In December, Michigan became the 24th state to pass right to work. The law ensures that union membership cannot be a condition of employment, and it affects all private and most public sector employees. There won’t be a mad rush of teachers looking to leave their unions. Most are loyal members and many of them loudly protested when lawmakers were passing right to work. Plus, thousands of teachers are still working under contracts ratified before the law went into effect in March.

Several school districts passed or extended contracts this spring, including Taylor, where three teachers are suing, claiming the 10-year extension denies them the rights the law intended them to have. Teachers not covered by pre-right-to-work contracts have basically two days left to decide whether to move from paying full dues to what’s known as agency fees — a slightly lower amount that covers union protection but not the union’s external political actions.

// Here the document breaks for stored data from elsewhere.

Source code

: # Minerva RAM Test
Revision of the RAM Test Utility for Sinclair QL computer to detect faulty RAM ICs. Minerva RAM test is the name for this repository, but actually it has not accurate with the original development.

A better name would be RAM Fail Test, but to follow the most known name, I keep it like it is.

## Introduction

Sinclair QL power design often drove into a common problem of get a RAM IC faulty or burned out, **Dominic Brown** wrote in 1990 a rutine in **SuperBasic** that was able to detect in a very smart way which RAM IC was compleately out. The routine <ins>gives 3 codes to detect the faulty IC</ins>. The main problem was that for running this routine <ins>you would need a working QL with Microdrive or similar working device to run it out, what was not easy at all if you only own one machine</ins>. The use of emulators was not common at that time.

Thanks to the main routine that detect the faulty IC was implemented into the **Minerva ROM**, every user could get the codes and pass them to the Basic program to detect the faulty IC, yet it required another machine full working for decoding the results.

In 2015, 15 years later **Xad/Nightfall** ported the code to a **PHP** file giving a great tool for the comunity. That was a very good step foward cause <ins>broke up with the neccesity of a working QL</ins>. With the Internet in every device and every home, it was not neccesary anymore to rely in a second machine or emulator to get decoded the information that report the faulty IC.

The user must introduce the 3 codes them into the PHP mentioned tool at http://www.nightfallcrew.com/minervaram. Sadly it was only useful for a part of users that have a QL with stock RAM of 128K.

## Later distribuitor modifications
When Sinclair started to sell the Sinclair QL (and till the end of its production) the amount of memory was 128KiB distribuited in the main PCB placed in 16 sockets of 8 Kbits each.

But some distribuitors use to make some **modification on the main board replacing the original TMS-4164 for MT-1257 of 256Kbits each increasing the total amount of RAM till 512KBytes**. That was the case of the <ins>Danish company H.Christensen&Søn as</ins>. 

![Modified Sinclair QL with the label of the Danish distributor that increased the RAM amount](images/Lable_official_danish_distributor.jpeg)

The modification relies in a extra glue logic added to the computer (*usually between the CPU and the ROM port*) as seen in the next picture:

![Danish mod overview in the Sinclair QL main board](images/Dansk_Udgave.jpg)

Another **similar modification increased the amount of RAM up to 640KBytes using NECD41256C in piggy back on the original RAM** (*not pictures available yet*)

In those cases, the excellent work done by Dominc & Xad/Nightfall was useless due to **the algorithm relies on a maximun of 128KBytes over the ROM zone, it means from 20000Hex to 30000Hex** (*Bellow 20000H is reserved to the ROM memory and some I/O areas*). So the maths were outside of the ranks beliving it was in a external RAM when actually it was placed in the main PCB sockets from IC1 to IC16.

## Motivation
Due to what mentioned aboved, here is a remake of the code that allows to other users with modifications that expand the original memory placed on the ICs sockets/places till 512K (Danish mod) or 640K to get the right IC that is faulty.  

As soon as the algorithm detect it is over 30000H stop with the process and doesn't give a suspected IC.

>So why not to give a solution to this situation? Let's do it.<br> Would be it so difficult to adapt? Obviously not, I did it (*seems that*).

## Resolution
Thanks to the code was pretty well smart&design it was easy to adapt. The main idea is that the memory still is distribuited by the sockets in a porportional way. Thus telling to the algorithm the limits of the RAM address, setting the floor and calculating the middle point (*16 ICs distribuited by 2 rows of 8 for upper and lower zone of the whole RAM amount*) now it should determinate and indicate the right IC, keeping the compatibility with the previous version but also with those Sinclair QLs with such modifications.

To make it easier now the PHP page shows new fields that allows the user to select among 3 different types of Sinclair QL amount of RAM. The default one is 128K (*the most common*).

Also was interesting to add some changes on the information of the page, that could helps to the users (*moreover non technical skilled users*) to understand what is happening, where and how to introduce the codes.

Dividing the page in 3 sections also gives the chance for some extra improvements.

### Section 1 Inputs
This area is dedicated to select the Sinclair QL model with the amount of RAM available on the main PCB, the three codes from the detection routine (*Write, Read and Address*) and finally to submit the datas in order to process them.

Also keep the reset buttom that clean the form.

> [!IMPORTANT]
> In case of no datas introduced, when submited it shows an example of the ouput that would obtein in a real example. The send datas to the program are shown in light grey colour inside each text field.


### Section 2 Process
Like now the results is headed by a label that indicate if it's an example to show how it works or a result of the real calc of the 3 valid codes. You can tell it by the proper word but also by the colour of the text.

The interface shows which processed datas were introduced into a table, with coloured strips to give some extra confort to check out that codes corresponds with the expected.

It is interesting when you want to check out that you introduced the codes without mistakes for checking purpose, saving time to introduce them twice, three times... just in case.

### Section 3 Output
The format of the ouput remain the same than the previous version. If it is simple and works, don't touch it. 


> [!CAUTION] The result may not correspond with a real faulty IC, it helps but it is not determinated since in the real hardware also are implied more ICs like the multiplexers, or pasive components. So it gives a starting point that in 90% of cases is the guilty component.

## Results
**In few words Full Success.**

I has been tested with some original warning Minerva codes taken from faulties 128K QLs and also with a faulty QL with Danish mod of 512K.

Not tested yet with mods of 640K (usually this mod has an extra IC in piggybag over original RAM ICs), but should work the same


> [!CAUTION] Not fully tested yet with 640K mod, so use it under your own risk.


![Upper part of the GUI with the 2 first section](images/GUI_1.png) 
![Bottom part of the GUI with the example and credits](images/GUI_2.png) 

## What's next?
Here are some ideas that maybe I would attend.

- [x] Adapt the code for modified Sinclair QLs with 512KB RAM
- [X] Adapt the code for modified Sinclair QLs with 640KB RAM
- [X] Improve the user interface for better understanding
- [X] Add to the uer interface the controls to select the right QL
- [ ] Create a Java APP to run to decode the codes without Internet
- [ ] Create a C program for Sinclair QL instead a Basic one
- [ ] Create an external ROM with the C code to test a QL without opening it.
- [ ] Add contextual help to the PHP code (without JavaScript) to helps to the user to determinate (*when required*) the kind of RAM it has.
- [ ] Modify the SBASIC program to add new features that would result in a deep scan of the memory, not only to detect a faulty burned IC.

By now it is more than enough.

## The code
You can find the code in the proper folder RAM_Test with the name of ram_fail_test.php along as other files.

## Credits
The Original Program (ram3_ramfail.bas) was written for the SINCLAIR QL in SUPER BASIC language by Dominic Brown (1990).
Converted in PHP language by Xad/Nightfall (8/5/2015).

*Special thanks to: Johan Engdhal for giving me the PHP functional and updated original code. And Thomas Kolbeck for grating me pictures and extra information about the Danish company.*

Teachers can only opt out in August because of a stipulation in the Michigan Education Association’s bylaws. MEA President Steven Cook made that clear in a memo shortly after right to work passed. He said the union would use “any legal means at our disposal to collect dues owed” from teachers who try to leave the union before the August window.

The unions want to hold onto members in part because more members means more political clout. But not all teachers appreciate their dues going toward political causes, such as the MEA-funded recall of state Rep. Paul Scott, R-Flint, who had backed teacher tenure reform. The union spent $140,000 of its members’ dues on that campaign.